What to work on: Every line containing the string "paragraph" should be returned from the records.

Records for this exercise:

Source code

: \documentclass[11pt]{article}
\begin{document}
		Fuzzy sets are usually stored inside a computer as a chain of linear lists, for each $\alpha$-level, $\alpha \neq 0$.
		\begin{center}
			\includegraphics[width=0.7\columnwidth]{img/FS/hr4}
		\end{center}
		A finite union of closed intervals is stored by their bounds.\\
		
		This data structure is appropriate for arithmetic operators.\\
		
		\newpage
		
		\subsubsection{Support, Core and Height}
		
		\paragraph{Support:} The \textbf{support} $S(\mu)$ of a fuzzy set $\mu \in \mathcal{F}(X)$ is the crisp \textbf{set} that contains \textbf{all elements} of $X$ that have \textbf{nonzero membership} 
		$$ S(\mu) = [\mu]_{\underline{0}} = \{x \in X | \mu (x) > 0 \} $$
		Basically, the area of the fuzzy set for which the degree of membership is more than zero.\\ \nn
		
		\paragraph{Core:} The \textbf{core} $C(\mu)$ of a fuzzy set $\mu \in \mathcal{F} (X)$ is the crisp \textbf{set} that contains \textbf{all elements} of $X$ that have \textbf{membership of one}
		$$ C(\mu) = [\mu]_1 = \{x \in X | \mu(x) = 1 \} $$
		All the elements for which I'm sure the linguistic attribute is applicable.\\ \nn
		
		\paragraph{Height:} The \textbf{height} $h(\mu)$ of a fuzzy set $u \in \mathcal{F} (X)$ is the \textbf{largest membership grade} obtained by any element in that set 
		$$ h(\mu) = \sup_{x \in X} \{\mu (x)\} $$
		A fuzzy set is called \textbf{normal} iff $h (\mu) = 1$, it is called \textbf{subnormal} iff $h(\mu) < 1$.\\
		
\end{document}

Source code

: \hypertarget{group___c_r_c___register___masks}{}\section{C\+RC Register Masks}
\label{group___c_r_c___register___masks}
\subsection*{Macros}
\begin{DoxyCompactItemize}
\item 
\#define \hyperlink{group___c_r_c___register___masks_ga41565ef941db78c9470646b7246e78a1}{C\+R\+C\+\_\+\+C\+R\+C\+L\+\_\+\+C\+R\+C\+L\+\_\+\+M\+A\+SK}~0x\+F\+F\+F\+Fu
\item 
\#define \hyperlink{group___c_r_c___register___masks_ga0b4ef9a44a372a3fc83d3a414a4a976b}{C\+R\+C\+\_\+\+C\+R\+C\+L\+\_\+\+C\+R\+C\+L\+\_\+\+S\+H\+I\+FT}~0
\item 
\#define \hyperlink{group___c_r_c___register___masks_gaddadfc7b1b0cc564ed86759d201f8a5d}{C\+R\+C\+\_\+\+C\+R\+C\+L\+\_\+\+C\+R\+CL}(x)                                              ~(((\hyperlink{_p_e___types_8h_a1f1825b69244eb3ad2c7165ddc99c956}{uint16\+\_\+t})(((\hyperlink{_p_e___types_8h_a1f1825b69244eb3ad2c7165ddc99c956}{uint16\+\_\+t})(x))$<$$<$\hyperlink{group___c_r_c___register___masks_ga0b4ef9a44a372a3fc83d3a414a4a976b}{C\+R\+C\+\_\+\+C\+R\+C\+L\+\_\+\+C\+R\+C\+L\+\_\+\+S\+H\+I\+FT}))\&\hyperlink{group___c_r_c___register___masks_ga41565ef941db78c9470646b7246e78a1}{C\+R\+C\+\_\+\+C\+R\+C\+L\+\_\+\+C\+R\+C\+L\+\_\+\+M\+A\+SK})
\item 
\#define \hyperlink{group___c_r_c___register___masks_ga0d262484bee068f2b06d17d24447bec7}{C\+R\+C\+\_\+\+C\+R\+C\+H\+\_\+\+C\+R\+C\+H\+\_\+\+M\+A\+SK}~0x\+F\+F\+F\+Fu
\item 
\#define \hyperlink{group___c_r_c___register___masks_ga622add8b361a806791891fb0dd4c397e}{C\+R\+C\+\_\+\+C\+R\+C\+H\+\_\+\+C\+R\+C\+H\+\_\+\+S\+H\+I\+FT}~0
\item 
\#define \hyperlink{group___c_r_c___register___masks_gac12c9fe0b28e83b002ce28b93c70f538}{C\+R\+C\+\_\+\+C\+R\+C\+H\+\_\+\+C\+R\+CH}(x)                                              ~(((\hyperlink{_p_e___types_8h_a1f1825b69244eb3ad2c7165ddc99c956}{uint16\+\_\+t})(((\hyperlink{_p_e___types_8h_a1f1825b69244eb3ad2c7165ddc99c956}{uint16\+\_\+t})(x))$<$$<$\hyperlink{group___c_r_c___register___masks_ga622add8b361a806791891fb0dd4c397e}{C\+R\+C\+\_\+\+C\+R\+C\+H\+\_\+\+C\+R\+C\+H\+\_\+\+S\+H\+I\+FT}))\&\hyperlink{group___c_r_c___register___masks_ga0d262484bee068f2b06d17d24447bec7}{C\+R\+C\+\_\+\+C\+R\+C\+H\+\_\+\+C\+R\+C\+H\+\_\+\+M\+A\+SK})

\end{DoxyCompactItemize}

Response to the task:
		\paragraph{Support:} The \textbf{support} $S(\mu)$ of a fuzzy set $\mu \in \mathcal{F}(X)$ is the crisp \textbf{set} that contains \textbf{all elements} of $X$ that have \textbf{nonzero membership} 
		\paragraph{Core:} The \textbf{core} $C(\mu)$ of a fuzzy set $\mu \in \mathcal{F} (X)$ is the crisp \textbf{set} that contains \textbf{all elements} of $X$ that have \textbf{membership of one}
		\paragraph{Height:} The \textbf{height} $h(\mu)$ of a fuzzy set $u \in \mathcal{F} (X)$ is the \textbf{largest membership grade} obtained by any element in that set 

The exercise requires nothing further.